Organizing a big gig can be a long, strenuous process. It will undeniably require you to dedicate a large chunk of your time to get everything done. Other than sold-out tickets, seeing people coming together for one musical event is more than a consolation—it’s a meaningful reward, which you can achieve through proper planning and constant efforts.
Expect that it’s not going to be easy. There are some things that you can do to make your list a whole lot more manageable.
If you’re lucky enough to secure sponsorships, you won’t have much of a problem when it comes to finances. If you’re struggling, it’s time to find people who will fund your event. You may establish a separate committee to do this responsibility. For your reference, make sure that your budget will cover the following: the artist/performers, production, venue, insurance, advertising, catering, and other miscellaneous expenses.

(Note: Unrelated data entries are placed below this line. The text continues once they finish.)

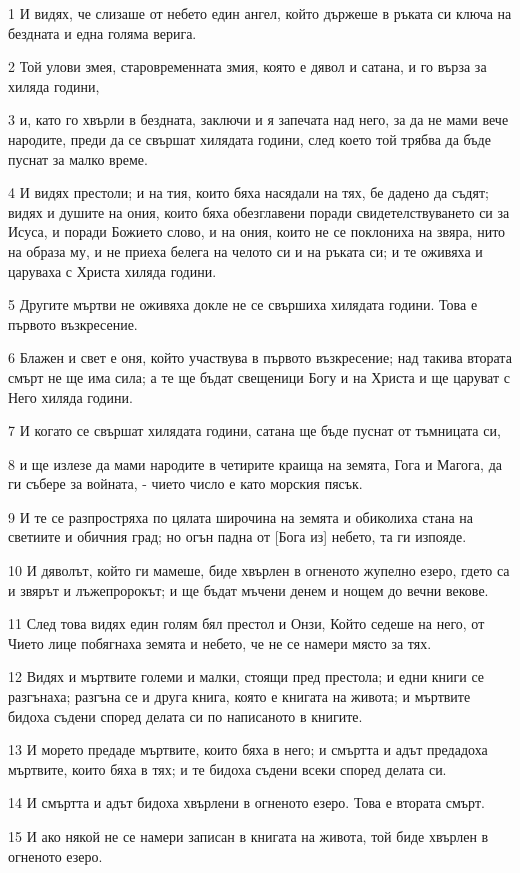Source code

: \par 1 И видях, че слизаше от небето един ангел, който държеше в ръката си ключа на бездната и една голяма верига.
\par 2 Той улови змея, старовременната змия, която е дявол и сатана, и го върза за хиляда години,
\par 3 и, като го хвърли в бездната, заключи и я запечата над него, за да не мами вече народите, преди да се свършат хилядата години, след което той трябва да бъде пуснат за малко време.
\par 4 И видях престоли; и на тия, които бяха насядали на тях, бе дадено да съдят; видях и душите на ония, които бяха обезглавени поради свидетелствуването си за Исуса, и поради Божието слово, и на ония, които не се поклониха на звяра, нито на образа му, и не приеха белега на челото си и на ръката си; и те оживяха и царуваха с Христа хиляда години.
\par 5 Другите мъртви не оживяха докле не се свършиха хилядата години. Това е първото възкресение.
\par 6 Блажен и свет е оня, който участвува в първото възкресение; над такива втората смърт не ще има сила; а те ще бъдат свещеници Богу и на Христа и ще царуват с Него хиляда години.
\par 7 И когато се свършат хилядата години, сатана ще бъде пуснат от тъмницата си,
\par 8 и ще излезе да мами народите в четирите краища на земята, Гога и Магога, да ги събере за войната, - чието число е като морския пясък.
\par 9 И те се разпростряха по цялата широчина на земята и обиколиха стана на светиите и обичния град; но огън падна от [Бога из] небето, та ги изпояде.
\par 10 И дяволът, който ги мамеше, биде хвърлен в огненото жупелно езеро, гдето са и звярът и лъжепророкът; и ще бъдат мъчени денем и нощем до вечни векове.
\par 11 След това видях един голям бял престол и Онзи, Който седеше на него, от Чието лице побягнаха земята и небето, че не се намери място за тях.
\par 12 Видях и мъртвите големи и малки, стоящи пред престола; и едни книги се разгънаха; разгъна се и друга книга, която е книгата на живота; и мъртвите бидоха съдени според делата си по написаното в книгите.
\par 13 И морето предаде мъртвите, които бяха в него; и смъртта и адът предадоха мъртвите, които бяха в тях; и те бидоха съдени всеки според делата си.
\par 14 И смъртта и адът бидоха хвърлени в огненото езеро. Това е втората смърт.
\par 15 И ако някой не се намери записан в книгата на живота, той биде хвърлен в огненото езеро.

When it comes to venues, make sure that yours is accessible to everyone. Find out what the weather will be like on the concert day before you decide. Consider first the stage and its size. You will also have to take into account the auditorium seating. Are you going to set up chairs or will there be permanent seats at the venue? Don’t forget the power supply and see to it that they have a generator.
The Artist and Performers
Concerts have different acts, with the minimum of three or five. You’ll need an opening act and a headliner. You won’t have that much problem when it comes to the warm-up act, as you can commission local performers. Just make sure that their genre is the same as the headliner’s or complements it. Prepare your contract so that the duties and obligations of the artists and the organizing party are defined.
Organizing a concert is surely tiring, but it’s fun. This is especially true if you find yourself singing to the songs on the concert day, knowing that your group’s work is all worth it.